[YOUR OBJECTIVE] Which of the lines below holds the string "해결하는"? Copy every line that does.

[Collected data]
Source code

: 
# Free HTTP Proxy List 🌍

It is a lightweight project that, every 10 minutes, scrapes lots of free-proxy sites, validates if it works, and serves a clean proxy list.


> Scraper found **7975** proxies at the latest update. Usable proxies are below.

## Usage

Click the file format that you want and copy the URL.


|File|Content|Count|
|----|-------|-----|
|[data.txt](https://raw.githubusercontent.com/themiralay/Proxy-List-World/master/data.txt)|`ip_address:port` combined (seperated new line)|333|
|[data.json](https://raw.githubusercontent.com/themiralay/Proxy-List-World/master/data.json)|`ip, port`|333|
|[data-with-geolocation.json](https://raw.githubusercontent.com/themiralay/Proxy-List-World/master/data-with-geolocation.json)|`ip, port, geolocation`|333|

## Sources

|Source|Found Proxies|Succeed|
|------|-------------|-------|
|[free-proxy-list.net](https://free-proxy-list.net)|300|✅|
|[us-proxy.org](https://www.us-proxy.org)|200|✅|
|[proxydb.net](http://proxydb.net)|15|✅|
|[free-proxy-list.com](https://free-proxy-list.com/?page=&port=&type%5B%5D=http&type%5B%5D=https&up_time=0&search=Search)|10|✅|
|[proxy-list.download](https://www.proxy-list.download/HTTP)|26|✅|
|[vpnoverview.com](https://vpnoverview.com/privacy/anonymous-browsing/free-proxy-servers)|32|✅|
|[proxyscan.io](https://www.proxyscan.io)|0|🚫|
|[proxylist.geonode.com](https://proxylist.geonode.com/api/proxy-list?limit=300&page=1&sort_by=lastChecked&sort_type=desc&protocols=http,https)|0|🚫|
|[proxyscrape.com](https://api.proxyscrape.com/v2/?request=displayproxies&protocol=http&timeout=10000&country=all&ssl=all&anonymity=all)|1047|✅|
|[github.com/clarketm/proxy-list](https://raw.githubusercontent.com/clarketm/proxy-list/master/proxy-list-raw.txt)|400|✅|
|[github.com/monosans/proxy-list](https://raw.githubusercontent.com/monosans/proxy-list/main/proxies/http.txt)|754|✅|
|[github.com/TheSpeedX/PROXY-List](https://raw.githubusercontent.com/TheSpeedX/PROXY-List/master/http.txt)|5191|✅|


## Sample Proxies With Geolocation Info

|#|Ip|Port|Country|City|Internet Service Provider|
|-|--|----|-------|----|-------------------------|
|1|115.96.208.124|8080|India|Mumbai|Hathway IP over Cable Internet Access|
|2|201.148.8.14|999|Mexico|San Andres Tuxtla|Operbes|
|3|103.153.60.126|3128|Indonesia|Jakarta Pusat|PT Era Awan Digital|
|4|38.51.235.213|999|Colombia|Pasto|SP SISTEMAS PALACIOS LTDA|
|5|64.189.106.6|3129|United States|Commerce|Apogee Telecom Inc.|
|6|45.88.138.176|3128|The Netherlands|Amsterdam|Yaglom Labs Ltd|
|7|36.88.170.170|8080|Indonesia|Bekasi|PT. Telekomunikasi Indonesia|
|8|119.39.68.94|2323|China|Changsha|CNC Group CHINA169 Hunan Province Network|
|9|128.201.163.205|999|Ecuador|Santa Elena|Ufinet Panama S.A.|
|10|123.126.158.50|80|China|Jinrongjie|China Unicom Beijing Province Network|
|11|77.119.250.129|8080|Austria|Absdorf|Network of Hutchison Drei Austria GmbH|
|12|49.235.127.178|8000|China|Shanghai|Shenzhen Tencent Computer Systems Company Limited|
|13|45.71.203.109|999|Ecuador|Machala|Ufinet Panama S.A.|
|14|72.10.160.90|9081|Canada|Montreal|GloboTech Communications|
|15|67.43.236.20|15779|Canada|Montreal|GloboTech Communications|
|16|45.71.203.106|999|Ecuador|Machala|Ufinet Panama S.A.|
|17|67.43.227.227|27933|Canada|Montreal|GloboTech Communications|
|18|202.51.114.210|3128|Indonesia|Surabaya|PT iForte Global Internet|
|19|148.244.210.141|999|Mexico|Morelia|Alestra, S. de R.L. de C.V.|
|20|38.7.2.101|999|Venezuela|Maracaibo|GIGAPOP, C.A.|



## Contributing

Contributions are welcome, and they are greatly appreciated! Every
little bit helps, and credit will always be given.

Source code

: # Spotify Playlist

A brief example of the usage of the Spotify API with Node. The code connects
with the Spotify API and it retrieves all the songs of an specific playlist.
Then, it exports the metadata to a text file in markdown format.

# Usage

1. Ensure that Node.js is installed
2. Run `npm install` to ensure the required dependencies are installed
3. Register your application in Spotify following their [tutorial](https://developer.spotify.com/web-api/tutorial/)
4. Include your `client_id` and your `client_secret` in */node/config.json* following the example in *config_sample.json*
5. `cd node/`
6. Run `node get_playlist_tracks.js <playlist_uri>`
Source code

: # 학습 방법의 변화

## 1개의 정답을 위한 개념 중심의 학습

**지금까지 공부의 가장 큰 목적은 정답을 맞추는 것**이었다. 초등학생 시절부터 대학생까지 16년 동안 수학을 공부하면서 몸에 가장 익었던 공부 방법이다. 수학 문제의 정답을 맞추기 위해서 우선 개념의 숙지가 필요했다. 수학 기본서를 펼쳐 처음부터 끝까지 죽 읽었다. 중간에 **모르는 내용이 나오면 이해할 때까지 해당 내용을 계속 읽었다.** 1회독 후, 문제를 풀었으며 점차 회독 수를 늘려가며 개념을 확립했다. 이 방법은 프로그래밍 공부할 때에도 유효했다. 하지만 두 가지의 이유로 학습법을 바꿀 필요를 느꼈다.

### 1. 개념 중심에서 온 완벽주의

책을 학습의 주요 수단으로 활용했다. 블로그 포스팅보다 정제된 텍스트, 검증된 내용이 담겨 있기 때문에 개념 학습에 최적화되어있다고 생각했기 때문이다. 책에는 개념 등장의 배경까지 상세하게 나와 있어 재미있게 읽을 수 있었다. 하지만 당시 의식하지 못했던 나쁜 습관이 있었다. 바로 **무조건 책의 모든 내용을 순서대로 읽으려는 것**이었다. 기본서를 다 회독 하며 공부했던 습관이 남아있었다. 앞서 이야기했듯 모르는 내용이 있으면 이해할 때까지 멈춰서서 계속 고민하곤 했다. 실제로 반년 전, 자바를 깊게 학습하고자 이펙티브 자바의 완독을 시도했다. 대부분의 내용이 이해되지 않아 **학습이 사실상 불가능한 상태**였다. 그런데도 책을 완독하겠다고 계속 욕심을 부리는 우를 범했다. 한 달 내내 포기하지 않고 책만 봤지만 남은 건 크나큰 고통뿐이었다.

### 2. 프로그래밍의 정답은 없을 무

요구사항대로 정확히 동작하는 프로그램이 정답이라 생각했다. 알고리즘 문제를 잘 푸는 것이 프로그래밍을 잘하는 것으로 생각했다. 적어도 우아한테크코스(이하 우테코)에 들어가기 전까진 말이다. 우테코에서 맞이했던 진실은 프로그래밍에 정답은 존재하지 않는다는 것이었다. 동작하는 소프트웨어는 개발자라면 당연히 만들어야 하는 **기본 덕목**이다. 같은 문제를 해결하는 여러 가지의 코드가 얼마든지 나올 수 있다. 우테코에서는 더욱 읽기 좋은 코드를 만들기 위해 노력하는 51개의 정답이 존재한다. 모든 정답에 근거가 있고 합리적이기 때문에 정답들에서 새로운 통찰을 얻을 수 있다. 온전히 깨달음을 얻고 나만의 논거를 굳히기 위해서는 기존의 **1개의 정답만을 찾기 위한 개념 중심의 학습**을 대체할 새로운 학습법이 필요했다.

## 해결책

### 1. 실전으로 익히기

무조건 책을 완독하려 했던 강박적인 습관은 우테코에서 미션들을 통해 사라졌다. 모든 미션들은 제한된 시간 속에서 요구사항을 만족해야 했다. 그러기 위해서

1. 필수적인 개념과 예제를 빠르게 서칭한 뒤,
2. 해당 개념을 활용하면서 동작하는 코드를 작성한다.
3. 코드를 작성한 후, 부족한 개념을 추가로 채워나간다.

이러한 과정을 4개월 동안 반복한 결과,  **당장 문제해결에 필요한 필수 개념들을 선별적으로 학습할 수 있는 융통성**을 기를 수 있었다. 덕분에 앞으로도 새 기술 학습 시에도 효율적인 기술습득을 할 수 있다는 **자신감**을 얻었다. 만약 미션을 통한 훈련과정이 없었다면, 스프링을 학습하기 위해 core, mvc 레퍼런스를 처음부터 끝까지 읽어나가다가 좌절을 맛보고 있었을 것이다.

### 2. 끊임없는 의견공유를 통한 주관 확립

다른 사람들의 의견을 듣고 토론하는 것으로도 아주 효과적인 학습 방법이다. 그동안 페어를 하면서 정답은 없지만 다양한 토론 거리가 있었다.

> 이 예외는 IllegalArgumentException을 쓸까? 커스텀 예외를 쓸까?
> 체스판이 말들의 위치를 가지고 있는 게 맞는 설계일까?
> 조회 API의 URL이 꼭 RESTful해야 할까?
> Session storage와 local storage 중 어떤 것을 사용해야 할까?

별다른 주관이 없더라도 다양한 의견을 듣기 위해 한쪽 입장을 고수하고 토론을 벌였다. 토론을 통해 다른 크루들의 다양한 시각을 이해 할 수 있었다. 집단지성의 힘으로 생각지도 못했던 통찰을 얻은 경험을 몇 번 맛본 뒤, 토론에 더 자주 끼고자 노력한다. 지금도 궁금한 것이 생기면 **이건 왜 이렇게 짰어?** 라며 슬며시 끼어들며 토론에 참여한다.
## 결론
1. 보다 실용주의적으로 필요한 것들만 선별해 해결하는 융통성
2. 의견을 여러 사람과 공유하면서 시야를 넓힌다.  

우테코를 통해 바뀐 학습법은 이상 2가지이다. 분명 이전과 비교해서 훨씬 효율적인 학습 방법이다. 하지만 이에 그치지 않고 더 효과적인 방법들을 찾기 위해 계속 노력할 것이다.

[ANSWER SPACE]
요구사항대로 정확히 동작하는 프로그램이 정답이라 생각했다. 알고리즘 문제를 잘 푸는 것이 프로그래밍을 잘하는 것으로 생각했다. 적어도 우아한테크코스(이하 우테코)에 들어가기 전까진 말이다. 우테코에서 맞이했던 진실은 프로그래밍에 정답은 존재하지 않는다는 것이었다. 동작하는 소프트웨어는 개발자라면 당연히 만들어야 하는 **기본 덕목**이다. 같은 문제를 해결하는 여러 가지의 코드가 얼마든지 나올 수 있다. 우테코에서는 더욱 읽기 좋은 코드를 만들기 위해 노력하는 51개의 정답이 존재한다. 모든 정답에 근거가 있고 합리적이기 때문에 정답들에서 새로운 통찰을 얻을 수 있다. 온전히 깨달음을 얻고 나만의 논거를 굳히기 위해서는 기존의 **1개의 정답만을 찾기 위한 개념 중심의 학습**을 대체할 새로운 학습법이 필요했다.
1. 보다 실용주의적으로 필요한 것들만 선별해 해결하는 융통성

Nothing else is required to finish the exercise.